— Task directions —
Repeat exactly, and only, the lines of the entries below from the one with "<li>Germany</li>" through the one with "<li>Mexico</li>", both ends included.

*** Data extract ***

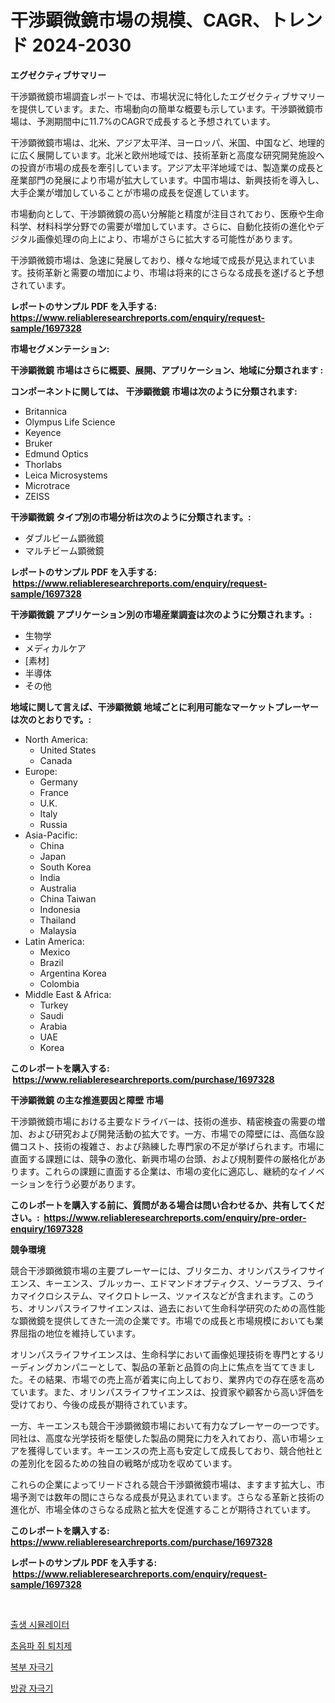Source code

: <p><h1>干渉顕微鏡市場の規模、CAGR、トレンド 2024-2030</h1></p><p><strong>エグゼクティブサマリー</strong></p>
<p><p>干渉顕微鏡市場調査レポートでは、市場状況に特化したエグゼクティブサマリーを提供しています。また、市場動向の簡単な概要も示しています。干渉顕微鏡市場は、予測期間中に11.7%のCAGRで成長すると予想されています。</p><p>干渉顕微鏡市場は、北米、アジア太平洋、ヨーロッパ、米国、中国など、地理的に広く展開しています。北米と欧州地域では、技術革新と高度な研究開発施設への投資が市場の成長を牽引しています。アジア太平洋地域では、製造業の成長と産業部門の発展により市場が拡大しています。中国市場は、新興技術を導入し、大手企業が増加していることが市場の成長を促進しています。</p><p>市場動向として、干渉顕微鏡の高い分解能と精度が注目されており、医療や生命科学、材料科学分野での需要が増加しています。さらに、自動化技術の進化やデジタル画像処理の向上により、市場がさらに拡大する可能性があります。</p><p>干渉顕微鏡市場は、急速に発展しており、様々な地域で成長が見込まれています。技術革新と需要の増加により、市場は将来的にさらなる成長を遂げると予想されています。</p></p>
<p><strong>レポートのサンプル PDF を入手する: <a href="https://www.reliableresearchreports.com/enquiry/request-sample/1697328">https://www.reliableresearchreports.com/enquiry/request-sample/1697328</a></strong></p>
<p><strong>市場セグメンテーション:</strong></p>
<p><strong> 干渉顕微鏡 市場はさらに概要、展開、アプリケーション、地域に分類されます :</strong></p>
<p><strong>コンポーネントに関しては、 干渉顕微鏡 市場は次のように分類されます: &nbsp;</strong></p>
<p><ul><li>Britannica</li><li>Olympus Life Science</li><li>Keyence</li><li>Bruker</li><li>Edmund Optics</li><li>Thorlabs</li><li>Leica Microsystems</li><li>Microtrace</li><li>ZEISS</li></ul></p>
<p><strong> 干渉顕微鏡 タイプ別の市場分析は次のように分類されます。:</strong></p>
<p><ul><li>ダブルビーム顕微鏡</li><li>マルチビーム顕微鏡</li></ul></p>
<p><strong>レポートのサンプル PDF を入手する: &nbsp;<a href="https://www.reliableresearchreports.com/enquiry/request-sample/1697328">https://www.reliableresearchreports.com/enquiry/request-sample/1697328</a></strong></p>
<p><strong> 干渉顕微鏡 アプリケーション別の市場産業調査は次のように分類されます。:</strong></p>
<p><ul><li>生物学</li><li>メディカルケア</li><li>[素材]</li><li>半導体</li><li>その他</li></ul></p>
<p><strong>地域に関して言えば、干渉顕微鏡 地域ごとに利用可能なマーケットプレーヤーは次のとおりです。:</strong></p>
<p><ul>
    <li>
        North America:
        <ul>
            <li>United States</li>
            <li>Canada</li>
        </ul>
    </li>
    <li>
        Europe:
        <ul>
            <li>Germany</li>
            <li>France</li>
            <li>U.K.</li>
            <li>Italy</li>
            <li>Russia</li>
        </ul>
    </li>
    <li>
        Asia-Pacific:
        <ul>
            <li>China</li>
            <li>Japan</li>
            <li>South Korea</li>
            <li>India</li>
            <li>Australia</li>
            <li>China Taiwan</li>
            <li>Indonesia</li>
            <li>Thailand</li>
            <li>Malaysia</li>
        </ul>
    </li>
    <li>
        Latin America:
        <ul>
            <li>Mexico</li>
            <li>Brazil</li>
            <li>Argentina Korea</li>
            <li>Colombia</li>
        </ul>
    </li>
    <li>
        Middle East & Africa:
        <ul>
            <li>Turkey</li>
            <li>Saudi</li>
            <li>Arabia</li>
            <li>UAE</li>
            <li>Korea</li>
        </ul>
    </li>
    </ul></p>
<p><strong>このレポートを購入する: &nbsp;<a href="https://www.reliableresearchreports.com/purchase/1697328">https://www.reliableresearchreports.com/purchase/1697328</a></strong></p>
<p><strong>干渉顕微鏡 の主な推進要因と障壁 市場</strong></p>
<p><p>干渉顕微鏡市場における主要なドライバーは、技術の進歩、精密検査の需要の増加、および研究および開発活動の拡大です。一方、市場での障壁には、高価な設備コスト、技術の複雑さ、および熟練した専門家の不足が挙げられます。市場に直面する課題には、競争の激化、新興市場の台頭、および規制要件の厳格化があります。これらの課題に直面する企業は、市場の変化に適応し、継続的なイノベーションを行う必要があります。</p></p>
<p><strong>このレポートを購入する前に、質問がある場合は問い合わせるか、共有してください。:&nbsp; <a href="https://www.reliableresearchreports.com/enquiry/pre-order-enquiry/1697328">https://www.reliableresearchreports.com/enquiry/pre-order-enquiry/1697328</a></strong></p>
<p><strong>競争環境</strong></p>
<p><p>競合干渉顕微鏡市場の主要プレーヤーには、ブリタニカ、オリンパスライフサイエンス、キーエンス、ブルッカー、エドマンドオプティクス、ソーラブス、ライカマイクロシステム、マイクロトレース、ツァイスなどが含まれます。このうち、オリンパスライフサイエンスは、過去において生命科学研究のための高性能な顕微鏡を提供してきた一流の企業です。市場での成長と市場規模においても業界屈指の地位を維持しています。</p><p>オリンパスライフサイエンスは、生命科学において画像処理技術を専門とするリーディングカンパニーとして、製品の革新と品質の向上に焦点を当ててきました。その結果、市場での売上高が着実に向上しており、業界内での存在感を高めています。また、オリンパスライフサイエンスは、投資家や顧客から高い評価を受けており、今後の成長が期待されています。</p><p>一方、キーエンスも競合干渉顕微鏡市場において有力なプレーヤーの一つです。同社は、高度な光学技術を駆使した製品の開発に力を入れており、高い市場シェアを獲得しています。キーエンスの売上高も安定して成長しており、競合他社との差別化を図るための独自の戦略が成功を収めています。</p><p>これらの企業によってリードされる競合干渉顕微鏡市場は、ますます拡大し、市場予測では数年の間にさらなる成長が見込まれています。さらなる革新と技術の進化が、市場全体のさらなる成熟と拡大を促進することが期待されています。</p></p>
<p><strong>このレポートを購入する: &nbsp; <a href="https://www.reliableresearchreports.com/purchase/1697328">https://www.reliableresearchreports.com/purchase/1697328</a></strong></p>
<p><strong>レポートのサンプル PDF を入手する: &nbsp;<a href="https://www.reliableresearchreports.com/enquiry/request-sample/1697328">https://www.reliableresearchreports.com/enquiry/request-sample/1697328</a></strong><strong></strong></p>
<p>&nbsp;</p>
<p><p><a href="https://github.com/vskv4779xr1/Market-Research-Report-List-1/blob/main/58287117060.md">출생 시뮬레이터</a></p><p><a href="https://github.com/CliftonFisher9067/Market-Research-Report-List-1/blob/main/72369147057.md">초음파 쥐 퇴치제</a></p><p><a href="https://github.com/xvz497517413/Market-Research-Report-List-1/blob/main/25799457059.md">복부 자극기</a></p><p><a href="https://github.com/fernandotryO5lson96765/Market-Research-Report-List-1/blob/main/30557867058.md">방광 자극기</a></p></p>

*** End of Data extract ***
*** Data extract ***

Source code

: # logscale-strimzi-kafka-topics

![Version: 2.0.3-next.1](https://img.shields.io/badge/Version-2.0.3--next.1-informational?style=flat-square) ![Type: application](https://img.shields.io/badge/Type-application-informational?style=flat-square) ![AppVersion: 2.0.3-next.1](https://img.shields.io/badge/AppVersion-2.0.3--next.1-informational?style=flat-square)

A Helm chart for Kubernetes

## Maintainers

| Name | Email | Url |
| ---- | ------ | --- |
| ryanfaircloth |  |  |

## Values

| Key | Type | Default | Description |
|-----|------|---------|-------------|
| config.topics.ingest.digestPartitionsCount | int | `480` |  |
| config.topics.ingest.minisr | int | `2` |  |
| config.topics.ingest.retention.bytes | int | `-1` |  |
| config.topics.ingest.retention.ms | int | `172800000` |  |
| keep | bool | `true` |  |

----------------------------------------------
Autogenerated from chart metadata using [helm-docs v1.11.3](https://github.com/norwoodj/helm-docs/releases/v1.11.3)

*** End of Data extract ***

— Exercise output —
            <li>Germany</li>
            <li>France</li>
            <li>U.K.</li>
            <li>Italy</li>
            <li>Russia</li>
        </ul>
    </li>
    <li>
        Asia-Pacific:
        <ul>
            <li>China</li>
            <li>Japan</li>
            <li>South Korea</li>
            <li>India</li>
            <li>Australia</li>
            <li>China Taiwan</li>
            <li>Indonesia</li>
            <li>Thailand</li>
            <li>Malaysia</li>
        </ul>
    </li>
    <li>
        Latin America:
        <ul>
            <li>Mexico</li>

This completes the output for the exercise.